Work item:
Copy each line of the entries that contains the word "Croatia".

···

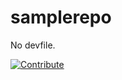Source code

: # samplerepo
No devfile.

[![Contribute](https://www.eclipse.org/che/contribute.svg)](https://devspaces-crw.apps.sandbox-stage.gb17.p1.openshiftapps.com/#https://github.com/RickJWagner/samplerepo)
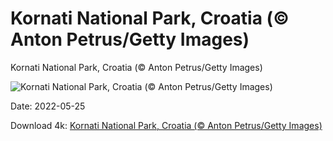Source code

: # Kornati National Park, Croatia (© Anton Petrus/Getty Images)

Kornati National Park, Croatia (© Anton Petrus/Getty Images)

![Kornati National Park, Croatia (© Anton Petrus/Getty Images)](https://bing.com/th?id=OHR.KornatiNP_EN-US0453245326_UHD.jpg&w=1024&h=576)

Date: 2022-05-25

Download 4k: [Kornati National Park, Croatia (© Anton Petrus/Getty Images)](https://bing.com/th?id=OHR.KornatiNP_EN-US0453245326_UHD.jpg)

···

Result below:
: # Kornati National Park, Croatia (© Anton Petrus/Getty Images)
Kornati National Park, Croatia (© Anton Petrus/Getty Images)
![Kornati National Park, Croatia (© Anton Petrus/Getty Images)](https://bing.com/th?id=OHR.KornatiNP_EN-US0453245326_UHD.jpg&w=1024&h=576)
Download 4k: [Kornati National Park, Croatia (© Anton Petrus/Getty Images)](https://bing.com/th?id=OHR.KornatiNP_EN-US0453245326_UHD.jpg)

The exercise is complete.